PROBLEM STATEMENT - In the entries below, count the lines that hold the string "hoang" and state only that count.

--- MATERIAL FOR THE TASK Enclosed Below ---

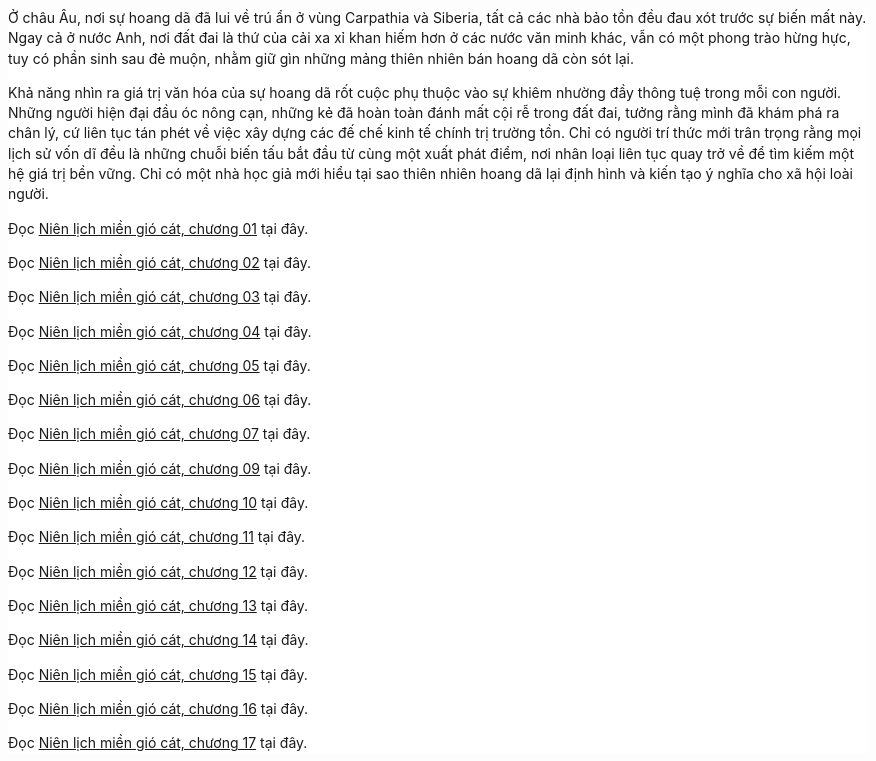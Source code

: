 Ở châu Âu, nơi sự hoang dã đã lui về trú ẩn ở vùng Carpathia và Siberia, tất cả các nhà bảo tồn đều đau xót trước sự biến mất này. Ngay cả ở nước Anh, nơi đất đai là thứ của cải xa xỉ khan hiếm hơn ở các nước văn minh khác, vẫn có một phong trào hừng hực, tuy có phần sinh sau đẻ muộn, nhằm giữ gìn những mảng thiên nhiên bán hoang dã còn sót lại.

Khả năng nhìn ra giá trị văn hóa của sự hoang dã rốt cuộc phụ thuộc vào sự khiêm nhường đầy thông tuệ trong mỗi con người. Những người hiện đại đầu óc nông cạn, những kẻ đã hoàn toàn đánh mất cội rễ trong đất đai, tưởng rằng mình đã khám phá ra chân lý, cứ liên tục tán phét về việc xây dựng các đế chế kinh tế chính trị trường tồn. Chỉ có người trí thức mới trân trọng rằng mọi lịch sử vốn dĩ đều là những chuỗi biến tấu bắt đầu từ cùng một xuất phát điểm, nơi nhân loại liên tục quay trở về để tìm kiếm một hệ giá trị bền vững. Chỉ có một nhà học giả mới hiểu tại sao thiên nhiên hoang dã lại định hình và kiến tạo ý nghĩa cho xã hội loài người.

Đọc [Niên lịch miền gió cát, chương 01](https://nhavantuonglai.com/article/aldo-leopold-nien-lich-mien-gio-cat-chuong-01) tại đây.

Đọc [Niên lịch miền gió cát, chương 02](https://nhavantuonglai.com/article/aldo-leopold-nien-lich-mien-gio-cat-chuong-02) tại đây.

Đọc [Niên lịch miền gió cát, chương 03](https://nhavantuonglai.com/article/aldo-leopold-nien-lich-mien-gio-cat-chuong-03) tại đây.

Đọc [Niên lịch miền gió cát, chương 04](https://nhavantuonglai.com/article/aldo-leopold-nien-lich-mien-gio-cat-chuong-04) tại đây.

Đọc [Niên lịch miền gió cát, chương 05](https://nhavantuonglai.com/article/aldo-leopold-nien-lich-mien-gio-cat-chuong-05) tại đây.

Đọc [Niên lịch miền gió cát, chương 06](https://nhavantuonglai.com/article/aldo-leopold-nien-lich-mien-gio-cat-chuong-06) tại đây.

Đọc [Niên lịch miền gió cát, chương 07](https://nhavantuonglai.com/article/aldo-leopold-nien-lich-mien-gio-cat-chuong-07) tại đây.

Đọc [Niên lịch miền gió cát, chương 09](https://nhavantuonglai.com/article/aldo-leopold-nien-lich-mien-gio-cat-chuong-09) tại đây.

Đọc [Niên lịch miền gió cát, chương 10](https://nhavantuonglai.com/article/aldo-leopold-nien-lich-mien-gio-cat-chuong-10) tại đây.

Đọc [Niên lịch miền gió cát, chương 11](https://nhavantuonglai.com/article/aldo-leopold-nien-lich-mien-gio-cat-chuong-11) tại đây.

Đọc [Niên lịch miền gió cát, chương 12](https://nhavantuonglai.com/article/aldo-leopold-nien-lich-mien-gio-cat-chuong-12) tại đây.

Đọc [Niên lịch miền gió cát, chương 13](https://nhavantuonglai.com/article/aldo-leopold-nien-lich-mien-gio-cat-chuong-13) tại đây.

Đọc [Niên lịch miền gió cát, chương 14](https://nhavantuonglai.com/article/aldo-leopold-nien-lich-mien-gio-cat-chuong-14) tại đây.

Đọc [Niên lịch miền gió cát, chương 15](https://nhavantuonglai.com/article/aldo-leopold-nien-lich-mien-gio-cat-chuong-15) tại đây.

Đọc [Niên lịch miền gió cát, chương 16](https://nhavantuonglai.com/article/aldo-leopold-nien-lich-mien-gio-cat-chuong-16) tại đây.

Đọc [Niên lịch miền gió cát, chương 17](https://nhavantuonglai.com/article/aldo-leopold-nien-lich-mien-gio-cat-chuong-17) tại đây.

--- End of Enclosed MATERIAL FOR THE TASK ---

EXERCISE SOLUTION - 2